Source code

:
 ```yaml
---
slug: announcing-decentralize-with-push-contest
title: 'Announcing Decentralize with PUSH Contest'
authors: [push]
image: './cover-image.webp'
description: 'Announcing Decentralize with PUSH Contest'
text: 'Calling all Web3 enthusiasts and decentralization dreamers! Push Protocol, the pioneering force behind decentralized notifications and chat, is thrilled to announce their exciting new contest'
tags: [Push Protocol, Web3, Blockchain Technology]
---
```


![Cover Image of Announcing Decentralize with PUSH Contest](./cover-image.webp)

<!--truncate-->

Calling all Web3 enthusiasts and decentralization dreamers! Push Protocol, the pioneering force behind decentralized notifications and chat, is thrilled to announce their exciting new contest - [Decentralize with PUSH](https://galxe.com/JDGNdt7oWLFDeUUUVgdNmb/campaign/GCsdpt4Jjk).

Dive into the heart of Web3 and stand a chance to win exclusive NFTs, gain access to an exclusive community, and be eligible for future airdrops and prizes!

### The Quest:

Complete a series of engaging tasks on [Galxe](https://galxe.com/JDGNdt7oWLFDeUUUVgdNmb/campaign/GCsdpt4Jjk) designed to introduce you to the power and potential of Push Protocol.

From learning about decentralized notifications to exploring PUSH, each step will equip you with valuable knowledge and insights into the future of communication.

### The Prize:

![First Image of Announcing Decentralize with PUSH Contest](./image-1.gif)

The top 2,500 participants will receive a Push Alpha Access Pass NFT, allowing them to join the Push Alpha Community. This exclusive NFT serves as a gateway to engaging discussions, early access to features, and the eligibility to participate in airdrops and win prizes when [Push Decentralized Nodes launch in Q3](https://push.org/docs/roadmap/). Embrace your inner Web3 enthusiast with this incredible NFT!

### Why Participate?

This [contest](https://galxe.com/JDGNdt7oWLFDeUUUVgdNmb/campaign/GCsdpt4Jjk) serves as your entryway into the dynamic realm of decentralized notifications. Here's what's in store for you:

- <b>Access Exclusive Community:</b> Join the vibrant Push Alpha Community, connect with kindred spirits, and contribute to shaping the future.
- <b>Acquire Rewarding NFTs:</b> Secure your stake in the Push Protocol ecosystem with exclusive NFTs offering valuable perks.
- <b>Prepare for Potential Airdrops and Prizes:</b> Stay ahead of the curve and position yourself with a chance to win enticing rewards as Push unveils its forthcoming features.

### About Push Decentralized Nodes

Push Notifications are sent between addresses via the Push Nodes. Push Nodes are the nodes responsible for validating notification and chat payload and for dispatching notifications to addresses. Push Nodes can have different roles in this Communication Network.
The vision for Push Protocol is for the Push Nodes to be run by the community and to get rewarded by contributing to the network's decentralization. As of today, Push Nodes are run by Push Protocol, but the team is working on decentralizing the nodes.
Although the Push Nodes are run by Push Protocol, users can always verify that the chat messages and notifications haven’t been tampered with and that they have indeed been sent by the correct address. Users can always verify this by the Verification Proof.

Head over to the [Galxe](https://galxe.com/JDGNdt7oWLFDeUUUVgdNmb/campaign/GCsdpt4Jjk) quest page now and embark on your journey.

### What is expected
Write out every line of the entries that holds the word "decentralization".

### Solution to the exercise
text: 'Calling all Web3 enthusiasts and decentralization dreamers! Push Protocol, the pioneering force behind decentralized notifications and chat, is thrilled to announce their exciting new contest'
Calling all Web3 enthusiasts and decentralization dreamers! Push Protocol, the pioneering force behind decentralized notifications and chat, is thrilled to announce their exciting new contest - [Decentralize with PUSH](https://galxe.com/JDGNdt7oWLFDeUUUVgdNmb/campaign/GCsdpt4Jjk).
The vision for Push Protocol is for the Push Nodes to be run by the community and to get rewarded by contributing to the network's decentralization. As of today, Push Nodes are run by Push Protocol, but the team is working on decentralizing the nodes.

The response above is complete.